How to complete this task —
Where does the word "twitter" show up in the records? Copy every line that holds it.
Data for processing section start
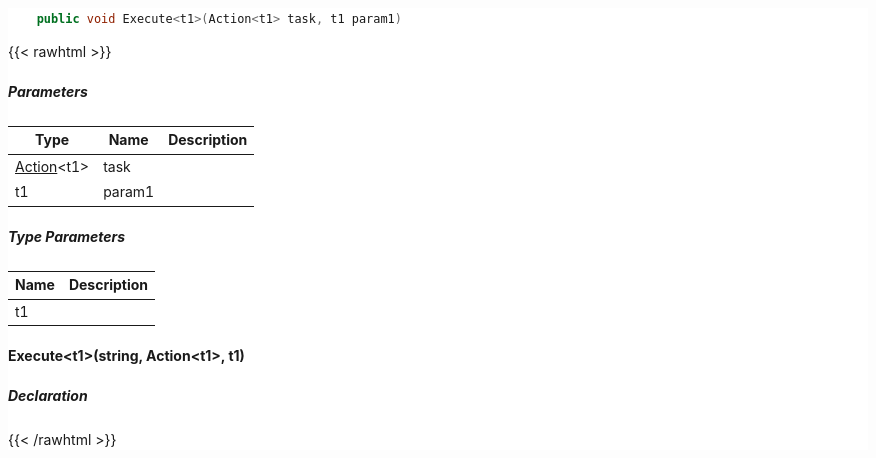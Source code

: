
 ```C#
    public void Execute<t1>(Action<t1> task, t1 param1)
```

{{< rawhtml >}}
  <h5 class="parameters">Parameters</h5>
  <table class="table table-bordered table-condensed">
    <thead>
      <tr>
        <th>Type</th>
        <th>Name</th>
        <th>Description</th>
      </tr>
    </thead>
    <tbody>
      <tr>
        <td><a class="xref" href="https://learn.microsoft.com/dotnet/api/system.action-1">Action</a>&lt;t1&gt;</td>
        <td><span class="parametername">task</span></td>
        <td></td>
      </tr>
      <tr>
        <td><span class="xref">t1</span></td>
        <td><span class="parametername">param1</span></td>
        <td></td>
      </tr>
    </tbody>
  </table>
  <h5 class="typeParameters">Type Parameters</h5>
  <table class="table table-bordered table-condensed">
    <thead>
      <tr>
        <th>Name</th>
        <th>Description</th>
      </tr>
    </thead>
    <tbody>
      <tr>
        <td><span class="parametername">t1</span></td>
        <td></td>
      </tr>
    </tbody>
  </table>
  <a id="ETLBox_Logging_LogSection_Execute_" data-uid="ETLBox.Logging.LogSection.Execute*"></a>
  <h4 id="ETLBox_Logging_LogSection_Execute__1_System_String_System_Action___0____0_" data-uid="ETLBox.Logging.LogSection.Execute``1(System.String,System.Action{``0},``0)">Execute&lt;t1&gt;(string, Action&lt;t1&gt;, t1)</h4>
  <div class="markdown level1 summary"></div>
  <div class="markdown level1 conceptual"></div>
  <h5 class="declaration">Declaration</h5>
{{< /rawhtml >}}
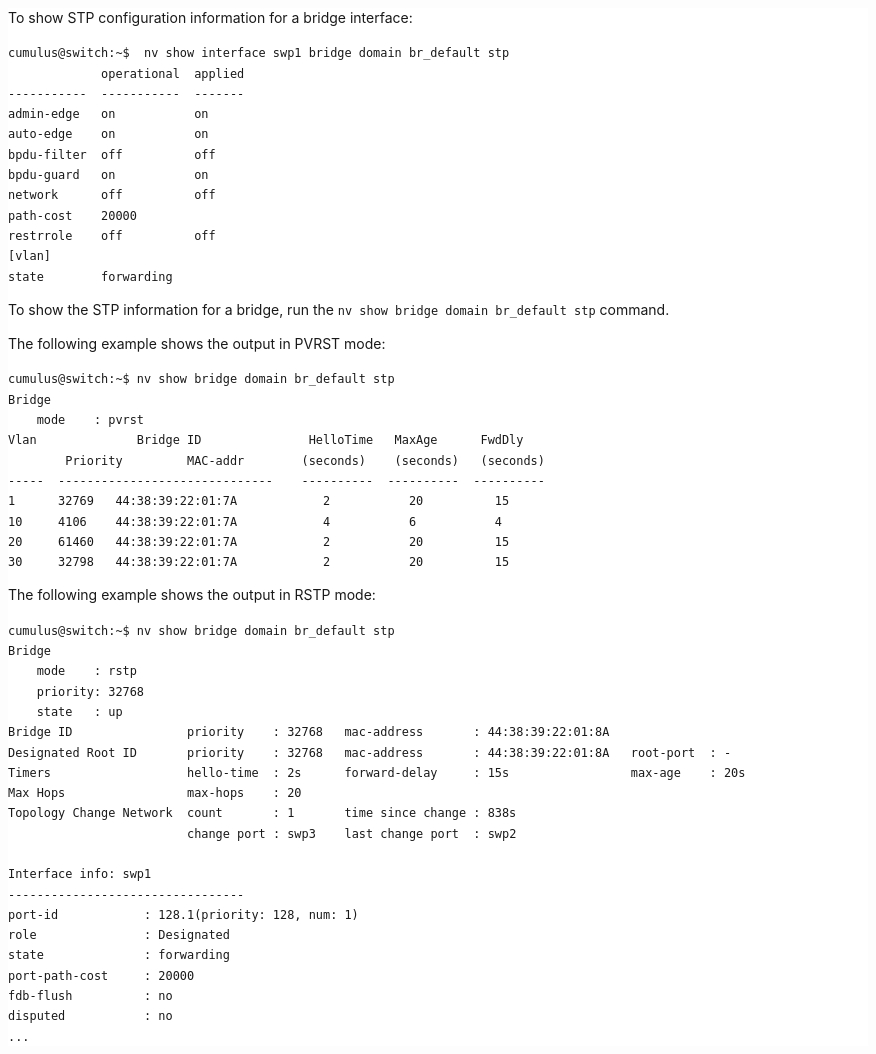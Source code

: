 To show STP configuration information for a bridge interface:

```
cumulus@switch:~$  nv show interface swp1 bridge domain br_default stp
             operational  applied
-----------  -----------  -------
admin-edge   on           on     
auto-edge    on           on     
bpdu-filter  off          off    
bpdu-guard   on           on     
network      off          off    
path-cost    20000               
restrrole    off          off    
[vlan]                           
state        forwarding
```

To show the STP information for a bridge, run the `nv show bridge domain br_default stp` command.

The following example shows the output in PVRST mode:

```
cumulus@switch:~$ nv show bridge domain br_default stp
Bridge
    mode    : pvrst
Vlan              Bridge ID               HelloTime   MaxAge      FwdDly   
        Priority         MAC-addr        (seconds)    (seconds)   (seconds)  
-----  ------------------------------    ----------  ----------  ----------
1      32769   44:38:39:22:01:7A            2           20          15     
10     4106    44:38:39:22:01:7A            4           6           4      
20     61460   44:38:39:22:01:7A            2           20          15     
30     32798   44:38:39:22:01:7A            2           20          15 
```

The following example shows the output in RSTP mode:

```
cumulus@switch:~$ nv show bridge domain br_default stp
Bridge
    mode    : rstp
    priority: 32768
    state   : up
Bridge ID                priority    : 32768   mac-address       : 44:38:39:22:01:8A   
Designated Root ID       priority    : 32768   mac-address       : 44:38:39:22:01:8A   root-port  : -
Timers                   hello-time  : 2s      forward-delay     : 15s                 max-age    : 20s
Max Hops                 max-hops    : 20      
Topology Change Network  count       : 1       time since change : 838s
                         change port : swp3    last change port  : swp2

Interface info: swp1
---------------------------------
port-id            : 128.1(priority: 128, num: 1)
role               : Designated
state              : forwarding
port-path-cost     : 20000
fdb-flush          : no
disputed           : no
...
```
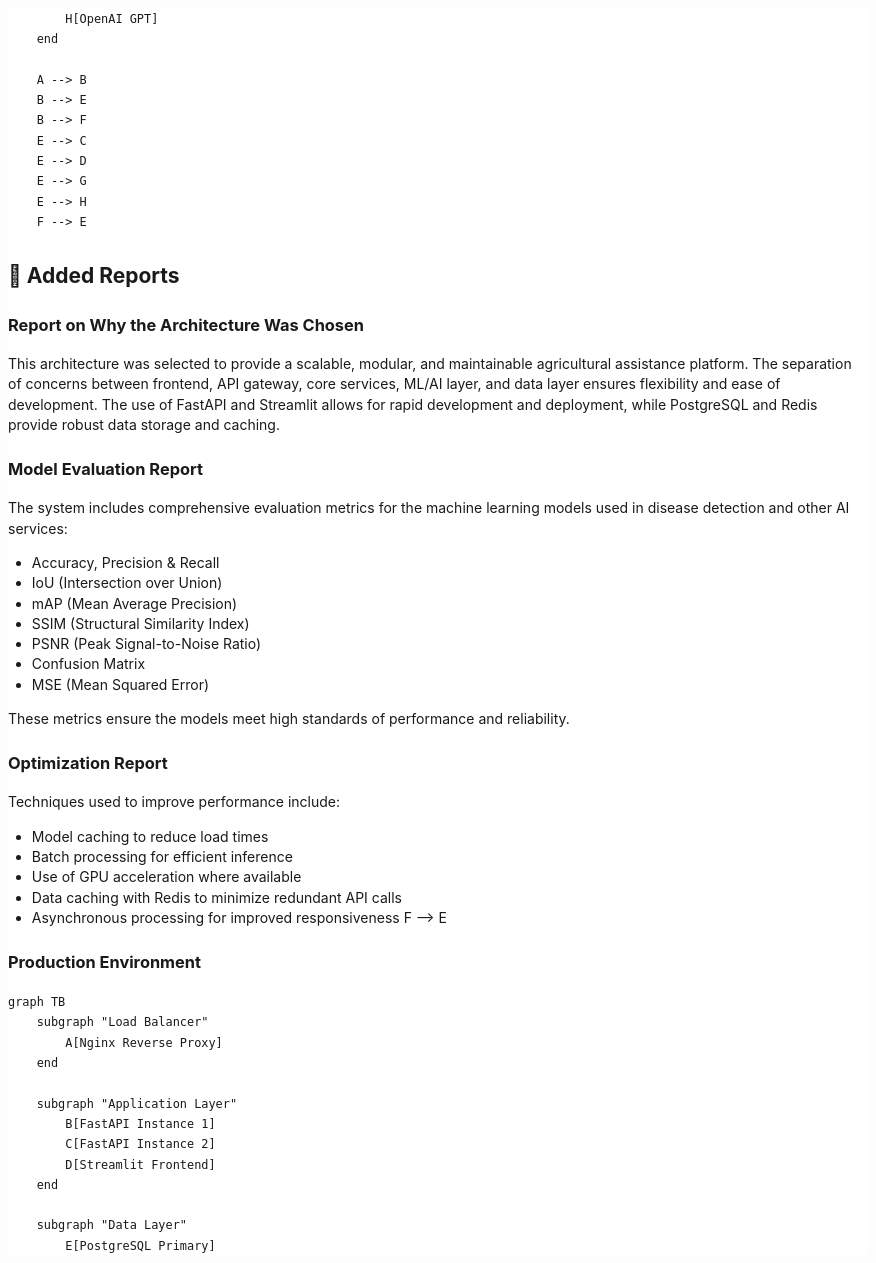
 ```mermaid
        H[OpenAI GPT]
    end
    
    A --> B
    B --> E
    B --> F
    E --> C
    E --> D
    E --> G
    E --> H
    F --> E
```

## 📄 Added Reports

### Report on Why the Architecture Was Chosen

This architecture was selected to provide a scalable, modular, and maintainable agricultural assistance platform. The separation of concerns between frontend, API gateway, core services, ML/AI layer, and data layer ensures flexibility and ease of development. The use of FastAPI and Streamlit allows for rapid development and deployment, while PostgreSQL and Redis provide robust data storage and caching.

### Model Evaluation Report

The system includes comprehensive evaluation metrics for the machine learning models used in disease detection and other AI services:

- Accuracy, Precision & Recall
- IoU (Intersection over Union)
- mAP (Mean Average Precision)
- SSIM (Structural Similarity Index)
- PSNR (Peak Signal-to-Noise Ratio)
- Confusion Matrix
- MSE (Mean Squared Error)

These metrics ensure the models meet high standards of performance and reliability.

### Optimization Report

Techniques used to improve performance include:

- Model caching to reduce load times
- Batch processing for efficient inference
- Use of GPU acceleration where available
- Data caching with Redis to minimize redundant API calls
- Asynchronous processing for improved responsiveness
    F --> E

### Production Environment
```mermaid
graph TB
    subgraph "Load Balancer"
        A[Nginx Reverse Proxy]
    end
    
    subgraph "Application Layer"
        B[FastAPI Instance 1]
        C[FastAPI Instance 2]
        D[Streamlit Frontend]
    end
    
    subgraph "Data Layer"
        E[PostgreSQL Primary]
```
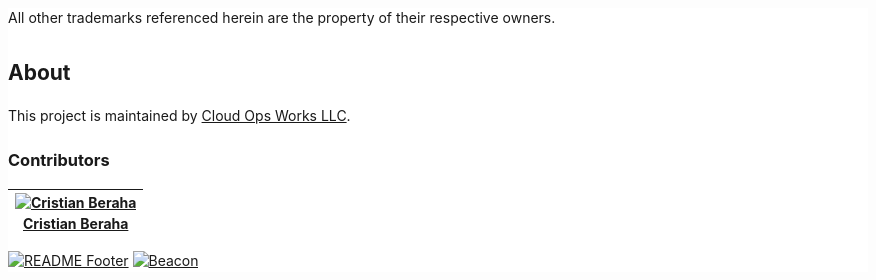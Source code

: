 All other trademarks referenced herein are the property of their respective owners.

## About

This project is maintained by [Cloud Ops Works LLC][website]. 


### Contributors

|  [![Cristian Beraha][berahac_avatar]][berahac_homepage]<br/>[Cristian Beraha][berahac_homepage] |
|---|

  [berahac_homepage]: https://github.com/berahac
  [berahac_avatar]: https://github.com/berahac.png?size=50

[![README Footer][readme_footer_img]][readme_footer_link]
[![Beacon][beacon]][website]

  [logo]: https://cloudops.works/logo-300x69.svg
  [docs]: https://cowk.io/docs?utm_source=github&utm_medium=readme&utm_campaign=cloudopsworks/blueprints&utm_content=docs
  [website]: https://cowk.io/homepage?utm_source=github&utm_medium=readme&utm_campaign=cloudopsworks/blueprints&utm_content=website
  [github]: https://cowk.io/github?utm_source=github&utm_medium=readme&utm_campaign=cloudopsworks/blueprints&utm_content=github
  [jobs]: https://cowk.io/jobs?utm_source=github&utm_medium=readme&utm_campaign=cloudopsworks/blueprints&utm_content=jobs
  [hire]: https://cowk.io/hire?utm_source=github&utm_medium=readme&utm_campaign=cloudopsworks/blueprints&utm_content=hire
  [slack]: https://cowk.io/slack?utm_source=github&utm_medium=readme&utm_campaign=cloudopsworks/blueprints&utm_content=slack
  [linkedin]: https://cowk.io/linkedin?utm_source=github&utm_medium=readme&utm_campaign=cloudopsworks/blueprints&utm_content=linkedin
  [twitter]: https://cowk.io/twitter?utm_source=github&utm_medium=readme&utm_campaign=cloudopsworks/blueprints&utm_content=twitter
  [testimonial]: https://cowk.io/leave-testimonial?utm_source=github&utm_medium=readme&utm_campaign=cloudopsworks/blueprints&utm_content=testimonial
  [office_hours]: https://cloudops.works/office-hours?utm_source=github&utm_medium=readme&utm_campaign=cloudopsworks/blueprints&utm_content=office_hours
  [newsletter]: https://cowk.io/newsletter?utm_source=github&utm_medium=readme&utm_campaign=cloudopsworks/blueprints&utm_content=newsletter
  [email]: https://cowk.io/email?utm_source=github&utm_medium=readme&utm_campaign=cloudopsworks/blueprints&utm_content=email
  [commercial_support]: https://cowk.io/commercial-support?utm_source=github&utm_medium=readme&utm_campaign=cloudopsworks/blueprints&utm_content=commercial_support
  [we_love_open_source]: https://cowk.io/we-love-open-source?utm_source=github&utm_medium=readme&utm_campaign=cloudopsworks/blueprints&utm_content=we_love_open_source
  [terraform_modules]: https://cowk.io/terraform-modules?utm_source=github&utm_medium=readme&utm_campaign=cloudopsworks/blueprints&utm_content=terraform_modules
  [readme_header_img]: https://cloudops.works/readme/header/img
  [readme_header_link]: https://cloudops.works/readme/header/link?utm_source=github&utm_medium=readme&utm_campaign=cloudopsworks/blueprints&utm_content=readme_header_link
  [readme_footer_img]: https://cloudops.works/readme/footer/img
  [readme_footer_link]: https://cloudops.works/readme/footer/link?utm_source=github&utm_medium=readme&utm_campaign=cloudopsworks/blueprints&utm_content=readme_footer_link
  [readme_commercial_support_img]: https://cloudops.works/readme/commercial-support/img
  [readme_commercial_support_link]: https://cloudops.works/readme/commercial-support/link?utm_source=github&utm_medium=readme&utm_campaign=cloudopsworks/blueprints&utm_content=readme_commercial_support_link
  [share_twitter]: https://twitter.com/intent/tweet/?text=Cloud+Ops+Works+Pipeline+Blueprint&url=https://github.com/cloudopsworks/blueprints
  [share_linkedin]: https://www.linkedin.com/shareArticle?mini=true&title=Cloud+Ops+Works+Pipeline+Blueprint&url=https://github.com/cloudopsworks/blueprints
  [share_reddit]: https://reddit.com/submit/?url=https://github.com/cloudopsworks/blueprints
  [share_facebook]: https://facebook.com/sharer/sharer.php?u=https://github.com/cloudopsworks/blueprints
  [share_googleplus]: https://plus.google.com/share?url=https://github.com/cloudopsworks/blueprints
  [share_email]: mailto:?subject=Cloud+Ops+Works+Pipeline+Blueprint&body=https://github.com/cloudopsworks/blueprints
  [beacon]: https://ga-beacon.cloudops.works/G-7XWMFVFXZT/cloudopsworks/blueprints?pixel&cs=github&cm=readme&an=blueprints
Data for processing section end
Solution to this problem —
  [twitter]: https://cowk.io/twitter?utm_source=github&utm_medium=readme&utm_campaign=cloudopsworks/blueprints&utm_content=twitter
  [share_twitter]: https://twitter.com/intent/tweet/?text=Cloud+Ops+Works+Pipeline+Blueprint&url=https://github.com/cloudopsworks/blueprints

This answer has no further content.